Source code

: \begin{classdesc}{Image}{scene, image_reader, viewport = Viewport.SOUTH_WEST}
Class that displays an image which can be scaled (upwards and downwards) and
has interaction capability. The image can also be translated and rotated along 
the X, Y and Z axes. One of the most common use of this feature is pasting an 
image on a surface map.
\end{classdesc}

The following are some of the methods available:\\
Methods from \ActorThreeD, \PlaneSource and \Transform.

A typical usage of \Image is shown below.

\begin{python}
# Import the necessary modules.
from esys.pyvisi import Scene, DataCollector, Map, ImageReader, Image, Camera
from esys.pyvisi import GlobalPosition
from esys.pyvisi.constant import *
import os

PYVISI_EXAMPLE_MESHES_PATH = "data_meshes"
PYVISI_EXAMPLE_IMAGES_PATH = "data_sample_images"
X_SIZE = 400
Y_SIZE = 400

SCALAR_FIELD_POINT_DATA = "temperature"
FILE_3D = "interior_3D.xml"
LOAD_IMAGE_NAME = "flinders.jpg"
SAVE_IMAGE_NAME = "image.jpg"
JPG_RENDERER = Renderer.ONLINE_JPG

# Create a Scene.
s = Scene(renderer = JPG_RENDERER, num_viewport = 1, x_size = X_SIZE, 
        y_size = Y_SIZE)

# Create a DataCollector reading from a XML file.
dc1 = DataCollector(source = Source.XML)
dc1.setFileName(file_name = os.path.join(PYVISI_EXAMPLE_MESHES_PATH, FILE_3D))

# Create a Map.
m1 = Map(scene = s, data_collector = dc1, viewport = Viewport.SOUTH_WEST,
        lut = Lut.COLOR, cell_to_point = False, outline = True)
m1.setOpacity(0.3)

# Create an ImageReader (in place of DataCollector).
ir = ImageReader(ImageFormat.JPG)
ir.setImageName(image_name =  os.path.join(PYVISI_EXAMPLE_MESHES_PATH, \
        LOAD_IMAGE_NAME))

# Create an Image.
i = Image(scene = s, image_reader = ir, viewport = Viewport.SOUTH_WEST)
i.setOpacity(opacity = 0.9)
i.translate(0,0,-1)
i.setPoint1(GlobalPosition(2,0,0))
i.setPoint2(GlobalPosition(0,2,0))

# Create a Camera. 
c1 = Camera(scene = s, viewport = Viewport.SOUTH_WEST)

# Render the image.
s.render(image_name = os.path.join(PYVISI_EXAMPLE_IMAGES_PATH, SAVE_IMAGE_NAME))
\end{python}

# To do
Having found the line with "LOAD_IMAGE_NAME))" in the listing above, transcribe it and every line after it to the end, exactly, with no additions.

# Task solution
        LOAD_IMAGE_NAME))

# Create an Image.
i = Image(scene = s, image_reader = ir, viewport = Viewport.SOUTH_WEST)
i.setOpacity(opacity = 0.9)
i.translate(0,0,-1)
i.setPoint1(GlobalPosition(2,0,0))
i.setPoint2(GlobalPosition(0,2,0))

# Create a Camera. 
c1 = Camera(scene = s, viewport = Viewport.SOUTH_WEST)

# Render the image.
s.render(image_name = os.path.join(PYVISI_EXAMPLE_IMAGES_PATH, SAVE_IMAGE_NAME))
\end{python}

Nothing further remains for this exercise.